The task:
Where the records below show the word "Users" in a line, please copy that line.

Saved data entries
⁂

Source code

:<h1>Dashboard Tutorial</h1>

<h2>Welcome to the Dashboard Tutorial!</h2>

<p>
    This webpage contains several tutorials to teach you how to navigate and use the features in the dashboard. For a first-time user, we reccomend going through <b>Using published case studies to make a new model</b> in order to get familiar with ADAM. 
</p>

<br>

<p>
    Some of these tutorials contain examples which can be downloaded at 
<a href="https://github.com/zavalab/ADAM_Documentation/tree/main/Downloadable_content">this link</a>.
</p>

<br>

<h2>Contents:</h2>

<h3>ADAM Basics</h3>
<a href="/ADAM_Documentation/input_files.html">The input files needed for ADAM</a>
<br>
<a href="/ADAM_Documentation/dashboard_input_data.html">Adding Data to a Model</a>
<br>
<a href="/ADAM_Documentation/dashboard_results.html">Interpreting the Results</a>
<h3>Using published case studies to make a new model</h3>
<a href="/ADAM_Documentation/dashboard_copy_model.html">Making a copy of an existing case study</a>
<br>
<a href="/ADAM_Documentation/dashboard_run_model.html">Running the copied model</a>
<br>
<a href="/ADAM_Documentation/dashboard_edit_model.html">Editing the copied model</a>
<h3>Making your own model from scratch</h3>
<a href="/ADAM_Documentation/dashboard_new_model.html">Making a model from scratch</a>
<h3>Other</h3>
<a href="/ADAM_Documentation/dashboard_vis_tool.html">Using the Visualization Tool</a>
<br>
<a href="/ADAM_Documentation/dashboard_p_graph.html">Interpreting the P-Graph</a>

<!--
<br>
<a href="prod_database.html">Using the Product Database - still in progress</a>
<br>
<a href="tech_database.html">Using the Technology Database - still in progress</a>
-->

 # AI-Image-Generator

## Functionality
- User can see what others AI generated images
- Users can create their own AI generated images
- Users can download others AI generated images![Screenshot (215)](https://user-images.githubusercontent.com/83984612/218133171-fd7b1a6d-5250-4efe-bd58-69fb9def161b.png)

⁂

Response:
- Users can create their own AI generated images
- Users can download others AI generated images![Screenshot (215)](https://user-images.githubusercontent.com/83984612/218133171-fd7b1a6d-5250-4efe-bd58-69fb9def161b.png)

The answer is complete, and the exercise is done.